▶ **Your assignment**:
Write the records out again without change. Leave the pictures behind.

▶ **Material shown**:
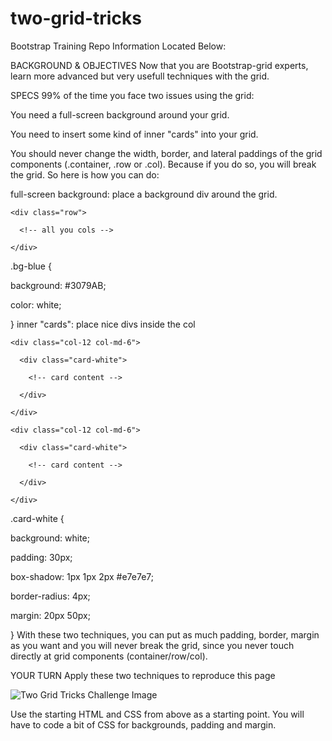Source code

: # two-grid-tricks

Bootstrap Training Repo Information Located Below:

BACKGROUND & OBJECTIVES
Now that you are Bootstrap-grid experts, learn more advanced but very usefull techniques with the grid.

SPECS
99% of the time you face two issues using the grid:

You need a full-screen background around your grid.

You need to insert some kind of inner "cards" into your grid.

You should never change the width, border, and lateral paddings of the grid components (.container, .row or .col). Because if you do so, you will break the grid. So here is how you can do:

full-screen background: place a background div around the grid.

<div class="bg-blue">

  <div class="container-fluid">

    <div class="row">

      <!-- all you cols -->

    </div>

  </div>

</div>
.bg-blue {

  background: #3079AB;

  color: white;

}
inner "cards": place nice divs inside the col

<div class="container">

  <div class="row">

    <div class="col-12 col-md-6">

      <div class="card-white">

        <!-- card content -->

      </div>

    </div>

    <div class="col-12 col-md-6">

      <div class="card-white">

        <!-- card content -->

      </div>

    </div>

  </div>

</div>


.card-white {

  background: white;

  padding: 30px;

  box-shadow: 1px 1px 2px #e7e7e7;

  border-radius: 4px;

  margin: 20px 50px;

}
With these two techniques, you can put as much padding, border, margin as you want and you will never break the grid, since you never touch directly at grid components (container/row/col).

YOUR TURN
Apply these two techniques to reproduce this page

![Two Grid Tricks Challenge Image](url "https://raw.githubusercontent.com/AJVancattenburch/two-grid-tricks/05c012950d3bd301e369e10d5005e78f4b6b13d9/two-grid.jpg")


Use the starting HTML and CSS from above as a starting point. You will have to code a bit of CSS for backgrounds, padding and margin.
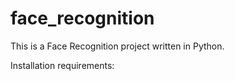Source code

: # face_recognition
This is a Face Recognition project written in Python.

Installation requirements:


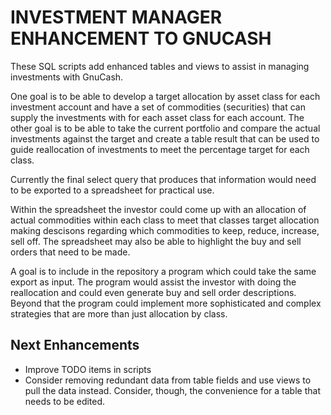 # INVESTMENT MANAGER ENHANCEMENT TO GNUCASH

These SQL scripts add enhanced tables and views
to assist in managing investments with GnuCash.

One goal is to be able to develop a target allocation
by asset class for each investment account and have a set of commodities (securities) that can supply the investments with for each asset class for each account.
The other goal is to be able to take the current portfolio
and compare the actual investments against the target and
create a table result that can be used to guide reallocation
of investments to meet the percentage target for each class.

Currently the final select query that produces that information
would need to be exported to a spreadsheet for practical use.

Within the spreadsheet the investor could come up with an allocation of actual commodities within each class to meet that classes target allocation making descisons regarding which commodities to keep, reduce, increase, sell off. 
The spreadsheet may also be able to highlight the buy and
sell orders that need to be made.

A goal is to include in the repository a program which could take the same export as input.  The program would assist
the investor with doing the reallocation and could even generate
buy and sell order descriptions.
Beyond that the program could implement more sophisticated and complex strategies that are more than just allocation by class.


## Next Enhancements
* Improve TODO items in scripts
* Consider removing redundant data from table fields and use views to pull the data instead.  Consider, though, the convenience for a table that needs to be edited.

▶ **Result of this exercise**:
Source code

: # two-grid-tricks

Bootstrap Training Repo Information Located Below:

BACKGROUND & OBJECTIVES
Now that you are Bootstrap-grid experts, learn more advanced but very usefull techniques with the grid.

SPECS
99% of the time you face two issues using the grid:

You need a full-screen background around your grid.

You need to insert some kind of inner "cards" into your grid.

You should never change the width, border, and lateral paddings of the grid components (.container, .row or .col). Because if you do so, you will break the grid. So here is how you can do:

full-screen background: place a background div around the grid.

<div class="bg-blue">

  <div class="container-fluid">

    <div class="row">

      <!-- all you cols -->

    </div>

  </div>

</div>
.bg-blue {

  background: #3079AB;

  color: white;

}
inner "cards": place nice divs inside the col

<div class="container">

  <div class="row">

    <div class="col-12 col-md-6">

      <div class="card-white">

        <!-- card content -->

      </div>

    </div>

    <div class="col-12 col-md-6">

      <div class="card-white">

        <!-- card content -->

      </div>

    </div>

  </div>

</div>


.card-white {

  background: white;

  padding: 30px;

  box-shadow: 1px 1px 2px #e7e7e7;

  border-radius: 4px;

  margin: 20px 50px;

}
With these two techniques, you can put as much padding, border, margin as you want and you will never break the grid, since you never touch directly at grid components (container/row/col).

YOUR TURN
Apply these two techniques to reproduce this page

![Two Grid Tricks Challenge Image](url "https://raw.githubusercontent.com/AJVancattenburch/two-grid-tricks/05c012950d3bd301e369e10d5005e78f4b6b13d9/two-grid.jpg")


Use the starting HTML and CSS from above as a starting point. You will have to code a bit of CSS for backgrounds, padding and margin.
Source code

: # face_recognition
This is a Face Recognition project written in Python.

Installation requirements:


 # INVESTMENT MANAGER ENHANCEMENT TO GNUCASH

These SQL scripts add enhanced tables and views
to assist in managing investments with GnuCash.

One goal is to be able to develop a target allocation
by asset class for each investment account and have a set of commodities (securities) that can supply the investments with for each asset class for each account.
The other goal is to be able to take the current portfolio
and compare the actual investments against the target and
create a table result that can be used to guide reallocation
of investments to meet the percentage target for each class.

Currently the final select query that produces that information
would need to be exported to a spreadsheet for practical use.

Within the spreadsheet the investor could come up with an allocation of actual commodities within each class to meet that classes target allocation making descisons regarding which commodities to keep, reduce, increase, sell off. 
The spreadsheet may also be able to highlight the buy and
sell orders that need to be made.

A goal is to include in the repository a program which could take the same export as input.  The program would assist
the investor with doing the reallocation and could even generate
buy and sell order descriptions.
Beyond that the program could implement more sophisticated and complex strategies that are more than just allocation by class.


## Next Enhancements
* Improve TODO items in scripts
* Consider removing redundant data from table fields and use views to pull the data instead.  Consider, though, the convenience for a table that needs to be edited.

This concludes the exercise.